Branisella Temporal range: Late Oligocene (Deseadan) ~26 Ma PreꞒ Ꞓ O S D C P T J K Pg N ↓

Scientific classification
- Kingdom: Animalia
- Phylum: Chordata
- Class: Mammalia
- Order: Primates
- Suborder: Haplorhini
- Family: Cebidae (see text)
- Subfamily: †Branisellinae (see text)
- Genus: †Branisella
- Type species: †Branisella boliviana Hoffstetter, 1969

= Branisella =

Extinct genus of monkeys

Branisella is an extinct genus of New World monkey from the Salla Formation of what is now Bolivia during the Late Oligocene, approximately 26 million years ago (Deseadan), comprising only the species Branisella boliviana. Together with the Peruvian genus Canaanimico, it is the oldest fossil New World monkey discovered.

== Classification ==
Within platyrrhines, this taxon has been interpreted as either a stem platyrrhine not related to any of the living forms, or as a primitive callitrichine. One analysis shows it is sister to the clade of all non-pitheciids and should remain incertae sedis. Because, as of 2015, Branisella is the only South American primate taxon known until the Miocene, more fossils are needed before its phylogenetic position can be clearly established.

== Description ==
It was found in Bolivia by the paleontologist Leonardo Branisa, and it was named after him by Hoffstetter, the scientist who first described and classified it in 1969. Morphologically, it is similar to Proteropithecus, an Oligocene primate from Africa, in its reduced upper second premolar and unreduced lower second premolar. This suggests the primitive platyrrhine ancestors of Branisella came to South America from Africa. Other features, however, suggest that it may have been related to the omomyids, an extinct group of tarsier-like primates found in North America, among other places.
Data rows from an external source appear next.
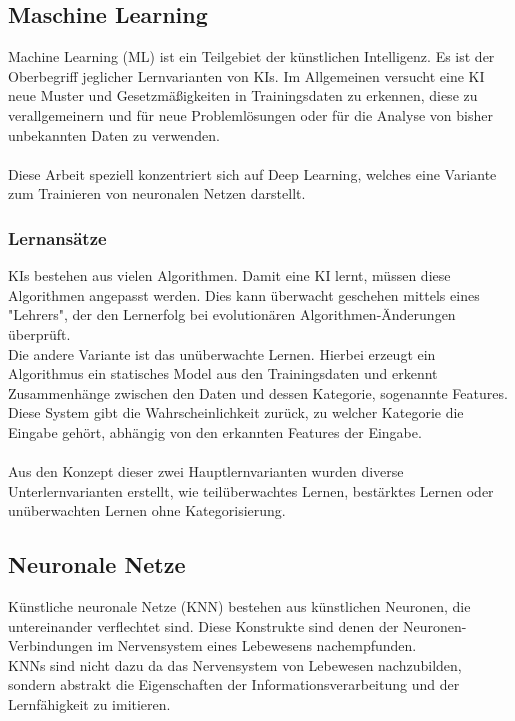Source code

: \documentclass[12pt,oneside,a4paper,parskip]{scrbook}
\begin{document}
\subsection{Maschine Learning}
Machine Learning (ML) ist ein Teilgebiet der künstlichen Intelligenz. Es ist der Oberbegriff jeglicher Lernvarianten von KIs. Im Allgemeinen versucht eine KI neue Muster und Gesetzmäßigkeiten in Trainingsdaten zu erkennen, diese zu verallgemeinern und für neue Problemlösungen oder für die Analyse von bisher unbekannten Daten zu verwenden\cite{EliminateHumanBias}.
\\\\Diese Arbeit speziell konzentriert sich auf Deep Learning, welches eine Variante zum Trainieren von neuronalen Netzen darstellt.
\subsubsection{Lernansätze}
KIs bestehen aus vielen Algorithmen. Damit eine KI lernt, müssen diese Algorithmen angepasst werden. Dies kann überwacht geschehen mittels eines "Lehrers", der den Lernerfolg bei evolutionären Algorithmen-Änderungen überprüft.\\
Die andere Variante ist das unüberwachte Lernen. Hierbei erzeugt ein Algorithmus ein statisches Model aus den Trainingsdaten und erkennt Zusammenhänge zwischen den Daten und dessen Kategorie, sogenannte Features. Diese System gibt die Wahrscheinlichkeit zurück, zu welcher Kategorie die Eingabe gehört, abhängig von den erkannten Features der Eingabe.\\\\
Aus den Konzept dieser zwei Hauptlernvarianten wurden diverse Unterlernvarianten erstellt, wie teilüberwachtes Lernen, bestärktes Lernen oder unüberwachten Lernen ohne Kategorisierung.
\subsection{Neuronale Netze}
Künstliche neuronale Netze (KNN) bestehen aus künstlichen Neuronen, die untereinander verflechtet sind. Diese Konstrukte sind denen der Neuronen-Verbindungen im Nervensystem eines Lebewesens nachempfunden. \\
KNNs sind nicht dazu da das Nervensystem von Lebewesen nachzubilden, sondern abstrakt die Eigenschaften der Informationsverarbeitung und der Lernfähigkeit zu imitieren.
\end{document}
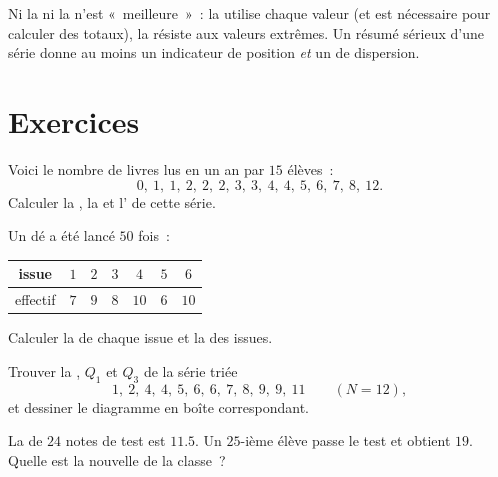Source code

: \begin{remark}
Ni la  ni la  n'est «~meilleure~»~: la  utilise
chaque valeur (et est nécessaire pour calculer des totaux), la 
résiste aux valeurs extrêmes. Un résumé sérieux d'une série donne au
moins un indicateur de position \emph{et} un de dispersion.
\end{remark}

\section{Exercices}

\begin{exercise}[$\star$]\label{exo:g10:stats:1}
Voici le nombre de livres lus en un an par $15$ élèves~:
\[
0,\ 1,\ 1,\ 2,\ 2,\ 2,\ 3,\ 3,\ 4,\ 4,\ 5,\ 6,\ 7,\ 8,\ 12 .
\]
Calculer la , la  et l' de cette série.
\end{exercise}

\begin{exercise}[$\star$]\label{exo:g10:stats:2}
Un dé a été lancé $50$ fois~:
\begin{center}
\renewcommand{\arraystretch}{1.2}
\begin{tabular}{c|cccccc}
issue & $1$ & $2$ & $3$ & $4$ & $5$ & $6$ \\
\hline
effectif & $7$ & $9$ & $8$ & $10$ & $6$ & $10$ \\
\end{tabular}
\end{center}
Calculer la  de chaque issue et la  des issues.
\end{exercise}

\begin{exercise}[$\star$]\label{exo:g10:stats:3}
Trouver la , $Q_1$ et $Q_3$ de la série triée
\[
1,\ 2,\ 4,\ 4,\ 5,\ 6,\ 6,\ 7,\ 8,\ 9,\ 9,\ 11 \qquad (N = 12),
\]
et dessiner le diagramme en boîte correspondant.
\end{exercise}

\begin{exercise}[$\star$]\label{exo:g10:stats:4}
La  de $24$ notes de test est $11.5$. Un $25$-ième élève passe le
test et obtient $19$. Quelle est la nouvelle  de la classe~?
\end{exercise}

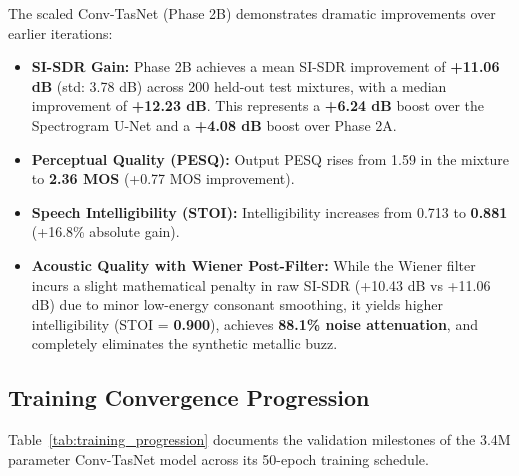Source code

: \documentclass[11pt,a4paper]{report}
\begin{document}
The scaled Conv-TasNet (Phase 2B) demonstrates dramatic improvements over earlier iterations:
\begin{itemize}
    \item \textbf{SI-SDR Gain:} Phase 2B achieves a mean SI-SDR improvement of \textbf{+11.06 dB} (std: 3.78 dB) across 200 held-out test mixtures, with a median improvement of \textbf{+12.23 dB}. This represents a \textbf{+6.24 dB} boost over the Spectrogram U-Net and a \textbf{+4.08 dB} boost over Phase 2A.
    \item \textbf{Perceptual Quality (PESQ):} Output PESQ rises from 1.59 in the mixture to \textbf{2.36 MOS} (+0.77 MOS improvement).
    \item \textbf{Speech Intelligibility (STOI):} Intelligibility increases from 0.713 to \textbf{0.881} (+16.8\% absolute gain).
    \item \textbf{Acoustic Quality with Wiener Post-Filter:} While the Wiener filter incurs a slight mathematical penalty in raw SI-SDR (+10.43 dB vs +11.06 dB) due to minor low-energy consonant smoothing, it yields higher intelligibility (STOI = \textbf{0.900}), achieves \textbf{88.1\% noise attenuation}, and completely eliminates the synthetic metallic buzz.
\end{itemize}

\subsection{Training Convergence Progression}
Table~\ref{tab:training_progression} documents the validation milestones of the 3.4M parameter Conv-TasNet model across its 50-epoch training schedule.
\end{document}
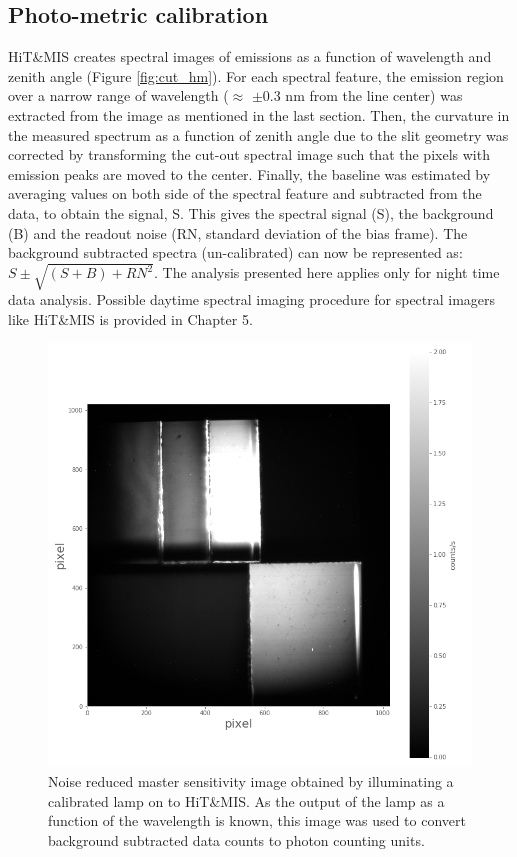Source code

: \documentclass[crop=false,class=mitthesis,oneside,font=12pt]{standalone}
\begin{document}
\subsection{Photo-metric calibration}
HiT\&MIS creates spectral images of emissions as a function of wavelength and zenith angle (Figure \ref{fig:cut_hm}). For each spectral feature, the emission region over a narrow range of wavelength ($\approx$ $\pm$0.3 nm from the line center) was extracted from the image as mentioned in the last section. Then, the curvature in the measured spectrum as a function of zenith angle due to the slit geometry was corrected by transforming the cut-out spectral image such that the pixels with emission peaks are moved to the center. Finally, the baseline was estimated by averaging values on both side of the spectral feature and subtracted from the data, to obtain the signal, S. This gives the spectral signal (S), the background (B) and the readout noise (RN, standard deviation of the bias frame). The background subtracted spectra (un-calibrated) can now be represented as: $S \pm \sqrt{(S+B) + RN^2}$.  The analysis presented here applies only for night time data analysis. Possible daytime spectral imaging procedure for spectral imagers like HiT\&MIS is provided in Chapter 5.


\begin{figure}[H]
	\centering\includegraphics[width=30pc]{sen.png}
	\caption{Noise reduced master sensitivity image obtained by illuminating a calibrated lamp on to HiT\&MIS. As the output of the lamp as a function of the wavelength is known, this image was used to convert background subtracted data counts to photon counting units. }
	\label{fig:sen}
\end{figure}
\end{document}
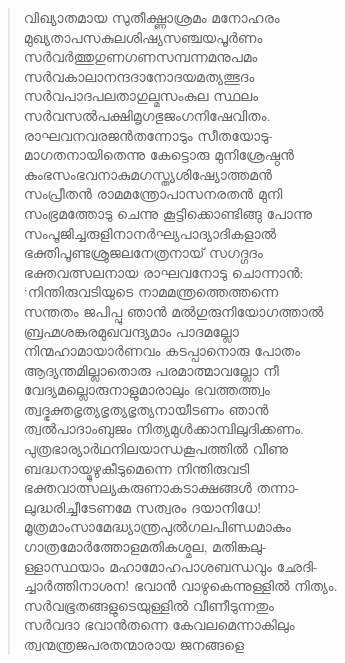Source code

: \begin{verse}
വിഖ്യാതമായ സുതീക്ഷ്ണാശ്രമം മനോഹരം\\
മുഖ്യതാപസകുലശിഷ്യസഞ്ചയപൂര്‍ണം\\
സര്‍വര്‍ത്തുഗുണഗണസമ്പന്നമനുപമം\\
സര്‍വകാലാനന്ദദാനോദയമത്യത്ഭുദം\\
സര്‍വപാദപലതാഗുല്മസംകുല സ്ഥലം\\
സര്‍വസല്‍പക്ഷിമൃഗഭുജംഗനിഷേവിതം.\\
രാഘവനവരജന്‍തന്നോടും സീതയോടു-\\
മാഗതനായിതെന്നു കേട്ടൊരു മുനിശ്രേഷ്ഠന്‍\\
കുംഭസംഭവനാകുമഗസ്ത്യശിഷ്യോത്തമന്‍\\
സംപ്രീതന്‍ രാമമന്ത്രോപാസനരതന്‍ മുനി\\
സംഭ്രമത്തോടു ചെന്നു കൂട്ടിക്കൊണ്ടിങ്ങു പോന്നു\\
സംപൂജിച്ചരുളിനാനര്‍ഘ്യപാദ്യാദികളാല്‍\\
ഭക്തിപൂണ്ടശ്രുജലനേത്രനായ് സഗദ്ഗദം\\
ഭക്തവത്സലനായ രാഘവനോടു ചൊന്നാന്‍:\\
‘നിന്തിരുവടിയുടെ നാമമന്ത്രത്തെത്തന്നെ\\
സന്തതം ജപിപ്പു ഞാന്‍ മല്‍ഗുരുനിയോഗത്താല്‍\\
ബ്രഹ്മശങ്കരമുഖവന്ദ്യമാം പാദമല്ലോ\\
നിന്മഹാമായാര്‍ണവം കടപ്പാനൊരു പോതം\\
ആദ്യന്തമില്ലാതൊരു പരമാത്മാവല്ലോ നീ\\
വേദ്യമല്ലൊരുനാളുമാരാലും ഭവത്തത്ത്വം\\
ത്വദ്ഭക്തഭൃത്യഭൃത്യഭൃത്യനായീടണം ഞാന്‍\\
ത്വല്‍പാദാംബുജം നിത്യമുള്‍ക്കാമ്പിലുദിക്കണം.\\
പുത്രഭാര്യാര്‍ഥനിലയാന്ധകൂപത്തില്‍ വീണു\\
ബദ്ധനായ്മുഴുകീടുമെന്നെ നിന്തിരുവടി\\
ഭക്തവാത്സല്യകരുണാകടാക്ഷങ്ങള്‍ തന്നാ-\\
ലുദ്ധരിച്ചീടേണമേ സത്വരം ദയാനിധേ!\\
മൂത്രമാംസാമേദ്ധ്യാന്ത്രപുല്‍ഗലപിണ്ഡമാകും\\
ഗാത്രമോര്‍ത്തോളമതികശ്മല, മതിങ്കലു-\\
ള്ളാസ്ഥയാം മഹാമോഹപാശബന്ധവും ഛേദി-\\
ച്ചാര്‍ത്തിനാശന! ഭവാന്‍ വാഴുകെന്നുള്ളില്‍ നിത്യം.\\
സര്‍വഭൂതങ്ങളുടെയുള്ളില്‍ വീണീടുന്നതും\\
സര്‍വദാ ഭവാന്‍തന്നെ കേവലമെന്നാകിലും\\
ത്വന്മന്ത്രജപരതന്മാരായ ജനങ്ങളെ\\

\end{verse}
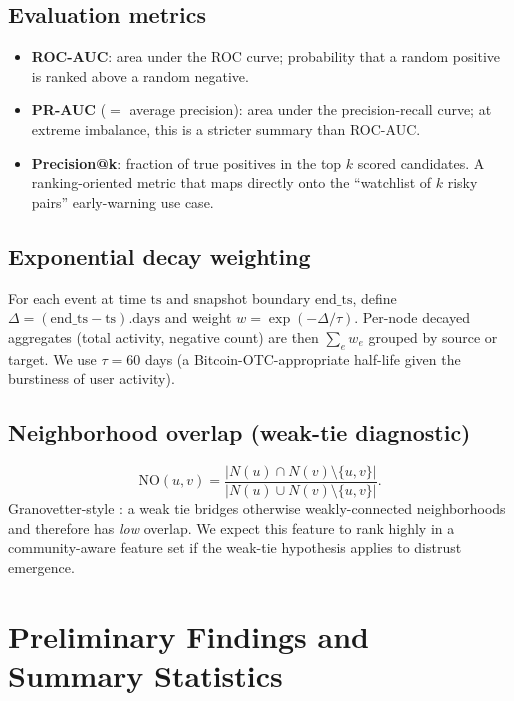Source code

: \documentclass[11pt,a4paper]{article}
\begin{document}
\subsection{Evaluation metrics}
\begin{itemize}[nosep]
  \item \textbf{ROC-AUC}: area under the ROC curve; probability that a random
        positive is ranked above a random negative.
  \item \textbf{PR-AUC} ($=$ average precision): area under the
        precision-recall curve; at extreme imbalance, this is a stricter
        summary than ROC-AUC.
  \item \textbf{Precision@k}: fraction of true positives in the top $k$
        scored candidates. A ranking-oriented metric that maps directly onto
        the ``watchlist of $k$ risky pairs'' early-warning use case.
\end{itemize}

\subsection{Exponential decay weighting}
For each event at time $\mathrm{ts}$ and snapshot boundary
$\mathrm{end\_ts}$, define
$\Delta = (\mathrm{end\_ts} - \mathrm{ts}).\mathrm{days}$ and weight
$w = \exp(-\Delta / \tau)$. Per-node decayed aggregates (total activity,
negative count) are then $\sum_e w_e$ grouped by source or target. We use
$\tau = 60$ days (a Bitcoin-OTC-appropriate half-life given the burstiness of
user activity).

\subsection{Neighborhood overlap (weak-tie diagnostic)}
\begin{equation*}
\mathrm{NO}(u, v) = \frac{|N(u) \cap N(v) \setminus \{u, v\}|}
                         {|N(u) \cup N(v) \setminus \{u, v\}|}.
\end{equation*}
Granovetter-style \citep{granovetter1973}: a weak tie bridges otherwise
weakly-connected neighborhoods and therefore has \emph{low} overlap. We
expect this feature to rank highly in a community-aware feature set if the
weak-tie hypothesis applies to distrust emergence.

\section{Preliminary Findings and Summary Statistics}
\end{document}
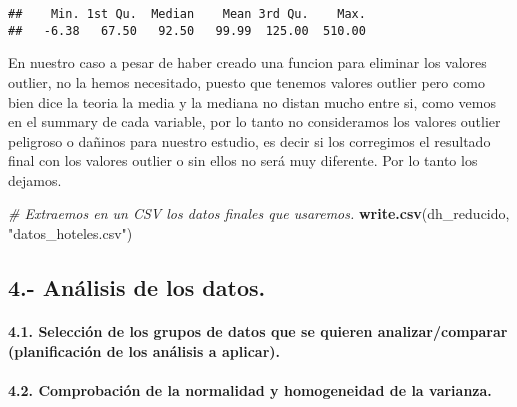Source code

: \documentclass[]{article}
\newenvironment{Shaded}{\begin{snugshade}}{\end{snugshade}}
\newcommand{\CommentTok}[1]{\textcolor[rgb]{0.56,0.35,0.01}{\textit{#1}}}
\newcommand{\KeywordTok}[1]{\textcolor[rgb]{0.13,0.29,0.53}{\textbf{#1}}}
\newcommand{\NormalTok}[1]{#1}
\newcommand{\StringTok}[1]{\textcolor[rgb]{0.31,0.60,0.02}{#1}}
\let\oldparagraph\paragraph
\renewcommand{\paragraph}[1]{\oldparagraph{#1}\mbox{}}
\begin{document}
\begin{verbatim}
##    Min. 1st Qu.  Median    Mean 3rd Qu.    Max. 
##   -6.38   67.50   92.50   99.99  125.00  510.00
\end{verbatim}

En nuestro caso a pesar de haber creado una funcion para eliminar los
valores outlier, no la hemos necesitado, puesto que tenemos valores
outlier pero como bien dice la teoria la media y la mediana no distan
mucho entre si, como vemos en el summary de cada variable, por lo tanto
no consideramos los valores outlier peligroso o dañinos para nuestro
estudio, es decir si los corregimos el resultado final con los valores
outlier o sin ellos no será muy diferente. Por lo tanto los dejamos.

\begin{Shaded}
\begin{Highlighting}[]
\CommentTok{# Extraemos en un CSV los datos finales que usaremos.}
\KeywordTok{write.csv}\NormalTok{(dh_reducido, }\StringTok{"datos_hoteles.csv"}\NormalTok{)}
\end{Highlighting}
\end{Shaded}

\hypertarget{anuxe1lisis-de-los-datos.}{%
\subsection{4.- Análisis de los
datos.}\label{anuxe1lisis-de-los-datos.}}

\hypertarget{selecciuxf3n-de-los-grupos-de-datos-que-se-quieren-analizarcomparar-planificaciuxf3n-de-los-anuxe1lisis-a-aplicar.}{%
\paragraph{4.1. Selección de los grupos de datos que se quieren
analizar/comparar (planificación de los análisis a
aplicar).}\label{selecciuxf3n-de-los-grupos-de-datos-que-se-quieren-analizarcomparar-planificaciuxf3n-de-los-anuxe1lisis-a-aplicar.}}

\hypertarget{comprobaciuxf3n-de-la-normalidad-y-homogeneidad-de-la-varianza.}{%
\paragraph{4.2. Comprobación de la normalidad y homogeneidad de la
varianza.}\label{comprobaciuxf3n-de-la-normalidad-y-homogeneidad-de-la-varianza.}}
\end{document}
Branisella has an estimated body mass of 1000 g. The cheek teeth of Branisella are very high-crowned, suggesting that it might have been somewhat terrestrial, although this hypothesis cannot be confirmed from bones of the postcranial skeleton (there are none). The known dental specimens show extremely heavy and rapid wear and the first molar tooth is far more worn than the last, suggesting that it included abrasive foods in its diet with very poorly developed cutting edges indicating a diet of fruit. One specimen retains a small part of the orbit and indicates that Branisella had small eyes and was diurnal.